What does it say?

Tradition says that Peter is killed in Rome during the wave of persecution that began in 64 AD. Peter probably writes this letter from Rome not long after this persecution begins. The recipients are believers scattered in five Roman provinces in what is now Turkey.

Peter aims to communicate hope by explaining God’s purposes in our trials and suffering (1Pe 1). Even in trial God’s people are to live in such a way as to reflect his life and truth. As Paul speaks to the Ephesians and Colossians, so Peter now instructs his readers about the practicalities of living out biblical faith in the world around us and in all our relationships including marriage. Peter also focuses on baptism as a powerful witness of our clean conscience before God and of his transforming power (1Pe 2-3).

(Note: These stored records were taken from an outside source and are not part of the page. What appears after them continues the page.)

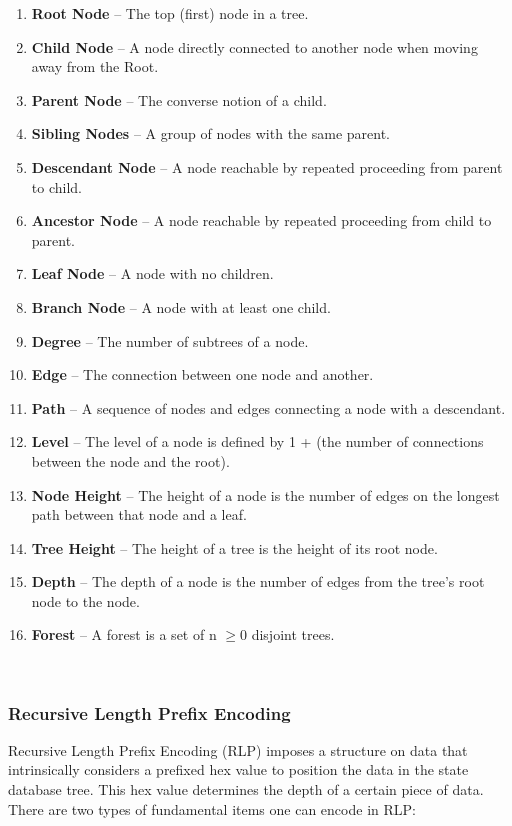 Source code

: \documentclass[10pt,letterpaper,leqno,bibliography=totoc]{scrartcl}
\newenvironment{alphafootnotes}
{\par\edef\savedfootnotenumber{\number\value{footnote}}
\renewcommand{\thefootnote}{\alph{footnote}}
\setcounter{footnote}{0}}
{\par\setcounter{footnote}{\savedfootnotenumber}}
\begin{document}
\begin{alphafootnotes}
\begin{multicols*}{2}
	\begin{enumerate}[label=\textbf{\alph*})]
		\item \textbf{Root Node} --  The top (first) node in a tree.
		\item \textbf{Child Node} --  A node directly connected to another node when moving away from the Root.
		\item \textbf{Parent Node} --  The converse notion of a child.
		\item \textbf{Sibling Nodes} --  A group of nodes with the same parent.
		\item \textbf{Descendant Node} --  A node reachable by repeated proceeding from parent to child.
		\item \textbf{Ancestor Node} --  A node reachable by repeated proceeding from child to parent.
		\item \textbf{Leaf Node} --  A node with no children.
		\item \textbf{Branch Node} --  A node with at least one child.
		\item \textbf{Degree} --  The number of subtrees of a node.
		\item \textbf{Edge} --  The connection between one node and another.
		\item \textbf{Path} --  A sequence of nodes and edges connecting a node with a descendant.
		\item \textbf{Level} --  The level of a node is defined by 1 + (the number of connections between the node and the root).
		\item \textbf{Node Height} --  The height of a node is the number of edges on the longest path between that node and a leaf.
		\item \textbf{Tree Height} --  The height of a tree is the height of its root node.
		\item \textbf{Depth} --  The depth of a node is the number of edges from the tree's root node to the node.
		\item \textbf{Forest} -- A forest is a set of n $\geq  0$ disjoint trees.
	\end{enumerate}
	\hfill 
	\\

			\subsubsection{Recursive Length Prefix Encoding}
				Recursive Length Prefix Encoding (RLP) imposes a structure on data that intrinsically considers a prefixed hex value to position the data in the state database tree. This hex value determines the depth of a certain piece of data. There are two types of fundamental items one can encode in RLP:\supercite{jnnk}


\end{multicols*}
\end{alphafootnotes}
\end{document}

Directly addressing the persecution confronting believers, Peter gives very practical instruction for living through such times (1Pe 4). He also knows that leadership is critical in difficult times, and he addresses elders, urging them to live lives of humility and in submission to Christ and to each other (1Pe 5). Before final greetings, Peter concludes with a call to stand firm in the faith and to know that God is being glorified as we both suffer and grow in walk with him.

What does it mean?

The practical teaching in 1 Peter is obvious about God’s purposes in trials and suffering and about how to prosper in missional living during such times. Everything Peter says has benefit for us today even though the nature of our trials and suffering may be far different than that of the first century.
Beneath the surface is another important theme that appears in 1 Peter 5:5-6 as Peter urges other church leaders to humble themselves under God’s mighty hand. As a young follower of Jesus, Peter appears in the Gospels as impetuous, brash and often a bit prideful. Remarkably, some three decades later, Peter is preaching humility. Peter writes that God uses trials and suffering to accomplish his mission in the world and in us. Learning to trust God in trials is transformational, and Peter himself is the prime example here, having been transformed through his walk of faith.

How will I respond?

What is the point of suffering or trial in my life right now? What is one way that God may be using this suffering to accomplish him mission in others? What is one way that God may be using this suffering to equip me and to further my personal growth?